Litigation will come, certainly. Some of our parishioners in Ft Worth will leave us to stay with TEC, I am sure. (Trinity and St Martin in the Field will depart en masse). But if we do nothing the slow drain will continue, and may very possibly become a flood as our people lose hope of ever breaking free of 815's clutches. I do not know of a single active lay parishioner at St Vincent's who has a strong desire to stay affiliated with TEC any longer. The whole of vestry want out immediately, I am sure. And I know of only four clergy in our entire diocese whom I believe would stand with 815 against our bishop, should push come to shove.
So the question I would ask is "What is the value of continued delay?" Let us say we do not act in any way at present and wait for things to "play out". The PV scheme of the Communique is certainly dead, since KJS will never consent to the nominee put forward even if ABC ever does appoint a chairman of the Council. In fact, KJS will probably dust off her half measure PV scheme of six months ago so that there is no under foreign oversight of her PV, and this PV does little more than symbolic functions (all disciplinary matters under the canons will certainly remain with KJS, not the PV).
So sometime after Sept 30 ABC will call another primates meeting to determine whether or not TEC is officially in violation of the Communique. What are the odds they will convene before Christmas? Slim. (You know ABC and the ACO will delay as long as possible, since delay always serves the Left.) When the Primates do finally meet, the liberal provinces will say KJS's PV scheme is good enough and will claim that whatever the HOB says about the gay issue in September is good enough (remember ABC's attempted whitewash at DeS?). The Africans will say it is not. There will be another big row, which may or may not result in a walkout or in Lambeth 08 being scuttled. A real mess, to put it mildly.
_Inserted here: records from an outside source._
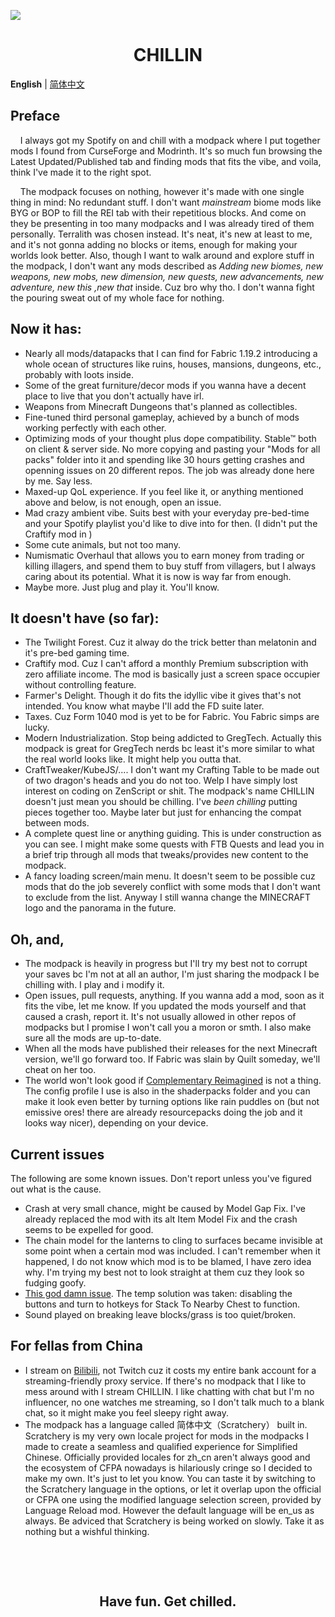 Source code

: ![](https://i.imgur.com/hYTp0HN.png)

# <div align=center>CHILLIN</div>

**English** | [简体中文](README_zh.md)

## Preface

&nbsp;&nbsp;&nbsp;&nbsp;I always got my Spotify on and chill with a modpack where I put together mods I found from CurseForge and Modrinth. It's so much fun browsing the Latest Updated/Published tab and finding mods that fits the vibe, and voila, think I've made it to the right spot.

&nbsp;&nbsp;&nbsp;&nbsp;The modpack focuses on nothing, however it's made with one single thing in mind: No redundant stuff. I don't want *mainstream* biome mods like BYG or BOP to fill the REI tab with their repetitious blocks. And come on they be presenting in too many modpacks and I was already tired of them personally. Terralith was chosen instead. It's neat, it's new at least to me, and it's not gonna adding no blocks or items, enough for making your worlds look better. Also, though I want to walk around and explore stuff in the modpack, I don't want any mods described as *Adding new biomes, new weapons, new mobs, new dimension, new quests, new advancements, new adventure, new this ,new that* inside. Cuz bro why tho. I don't wanna fight the pouring sweat out of my whole face for nothing.

## Now it has:

- Nearly all mods/datapacks that I can find for Fabric 1.19.2 introducing a whole ocean of structures like ruins, houses, mansions, dungeons, etc., probably with loots inside.
- Some of the great furniture/decor mods if you wanna have a decent place to live that you don't actually have irl.
- Weapons from Minecraft Dungeons that's planned as collectibles.
- Fine-tuned third personal gameplay, achieved by a bunch of mods working perfectly with each other.
- Optimizing mods of your thought plus dope compatibility. Stable™ both on client & server side. No more copying and pasting your "Mods for all packs" folder into it and spending like 30 hours getting crashes and openning issues on 20 different repos. The job was already done here by me. Say less.
- Maxed-up QoL experience. If you feel like it, or anything mentioned above and below, is not enough, open an issue.
- Mad crazy ambient vibe. Suits best with your everyday pre-bed-time and your Spotify playlist you'd like to dive into for then. (I didn't put the Craftify mod in )
- Some cute animals, but not too many.
- Numismatic Overhaul that allows you to earn money from trading or killing illagers, and spend them to buy stuff from villagers, but I always caring about its potential. What it is now is way far from enough.
- Maybe more. Just plug and play it. You'll know.

## It doesn't have (so far):
- The Twilight Forest. Cuz it alway do the trick better than melatonin and it's pre-bed gaming time.
- Craftify mod. Cuz I can't afford a monthly Premium subscription with zero affiliate income. The mod is basically just a screen space occupier without controlling feature.
- Farmer's Delight. Though it do fits the idyllic vibe it gives that's not intended. You know what maybe I'll add the FD suite later.
- Taxes. Cuz Form 1040 mod is yet to be for Fabric. You Fabric simps are lucky.
- Modern Industrialization. Stop being addicted to GregTech. Actually this modpack is great for GregTech nerds bc least it's more similar to what the real world looks like. It might help you outta that.
- CraftTweaker/KubeJS/.... I don't want my Crafting Table to be made out of two dragon's heads and you do not too. Welp I have simply lost interest on coding on ZenScript or shit. The modpack's name CHILLIN doesn't just mean you should be chilling. I've *been chilling* putting pieces together too. Maybe later but just for enhancing the compat between mods.
- A complete quest line or anything guiding. This is under construction as you can see. I might make some quests with FTB Quests and lead you in a brief trip through all mods that tweaks/provides new content to the modpack.
- A fancy loading screen/main menu. It doesn't seem to be possible cuz mods that do the job severely conflict with some mods that I don't want to exclude from the list. Anyway I still wanna change the MINECRAFT logo and the panorama in the future.

## Oh, and,
- The modpack is heavily in progress but I'll try my best not to corrupt your saves bc I'm not at all an author, I'm just sharing the modpack I be chilling with. I play and i modify it.
- Open issues, pull requests, anything. If you wanna add a mod, soon as it fits the vibe, let me know. If you updated the mods yourself and that caused a crash, report it. It's not usually allowed in other repos of modpacks but I promise I won't call you a moron or smth. I also make sure all the mods are up-to-date.
- When all the mods have published their releases for the next Minecraft version, we'll go forward too. If Fabric was slain by Quilt someday, we'll cheat on her too.
- The world won't look good if [Complementary Reimagined](https://www.curseforge.com/minecraft/customization/complementary-reimagined) is not a thing. The config profile I use is also in the shaderpacks folder and you can make it look even better by turning options like rain puddles on (but not emissive ores! there are already resourcepacks doing the job and it looks way nicer), depending on your device.

## Current issues
The following are some known issues. Don't report unless you've figured out what is the cause.
- Crash at very small chance, might be caused by Model Gap Fix. I've already replaced the mod with its alt Item Model Fix and the crash seems to be expelled for good.
- The chain model for the lanterns to cling to surfaces became invisible at some point when a certain mod was included. I can't remember when it happened, I do not know which mod is to be blamed, I have zero idea why. I'm trying my best not to look straight at them cuz they look so fudging goofy.
- [This god damn issue](https://github.com/xiaocihua/stack-to-nearby-chests/issues/11). The temp solution was taken: disabling the buttons and turn to hotkeys for Stack To Nearby Chest to function.
- Sound played on breaking leave blocks/grass is too quiet/broken.

## For fellas from China
- I stream on [Bilibili](http://live.bilibili.com/354585), not Twitch cuz it costs my entire bank account for a streaming-friendly proxy service. If there's no modpack that I like to mess around with I stream CHILLIN. I like chatting with chat but I'm no influencer, no one watches me streaming, so I don't talk much to a blank chat, so it might make you feel sleepy right away.
- The modpack has a language called 简体中文（Scratchery） built in. Scratchery is my very own locale project for mods in the modpacks I made to create a seamless and qualified experience for Simplified Chinese. Officially provided locales for zh_cn aren't always good and the ecosystem of CFPA nowadays is hilariously cringe so I decided to make my own. It's just to let you know. You can taste it by switching to the Scratchery language in the options, or let it overlap upon the official or CFPA one using the modified language selection screen, provided by Language Reload mod. However the default language will be en_us as always. Be adviced that Scratchery is being worked on slowly. Take it as nothing but a wishful thinking.

&nbsp;

&nbsp;

## <div align=center>**Have fun. Get chilled.**</div>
I think for the good of the Communion acting now is probably best. Set up a new orthodox province immediately. Make it an actual fact on the ground. My guess is that ++Venables, ++Kolini, ++Akinola, and several other GS primates will recognize it as legitimate right off the bat. Let Lambeth 08 or a subsequent Primates' meeting sort out how the two rival North American provinces claims stack up. My guess is that the orthodox province will get more support worldwide.
Not doing anything simply means waiting until summer of 08, at the earliest, for any help. That is too long. People need help immediately. Act now, let the lawsuits fly, and move ahead. It is time, Father.
TEX,
I agree that generally the sooner the better. However, I believe we should stick to the Dar es Salaam Communique for the reasons outlined in the ACI's latest piece. Chiefly because it was unanimously endorsed by the primates, and doing anything else could divide them, and thereby weaken our position, and destabilize the Communion. The DeS communique has the widest support, and is the only road map we've got. The fact that TEC doesn't support it doesn't matter. TEC doesn't support the more precipitous alternatives, and yet you are advocating them. So why insist that one is DOA because TEC doesn't support it and not the other?
Also, waiting till after Sept. 30 will demonstrate that we are playing by the rules (of the Primates) and that TEC is not. If we act apart from the DeS Communique, it becomes a free-for-all. Everyone is acting by their own rules. Also, waiting will provide an opportunity for the Network to act together (and possibly other Windsor bishops), and there is strength in numbers. As it is, there will yet be orthodox (and semi-orthodox) dioceses left solidly within TEC. Some dioceses will have left, and there will yet be CANA and AMiA. The ecclesial chaos will be exacerbated, whereas the Communique provides a framework for bringing all the various orthodox jurisdictions together. I worry we will wind up going the way of the Continuum (all chiefs and no indians, as one friend has put it).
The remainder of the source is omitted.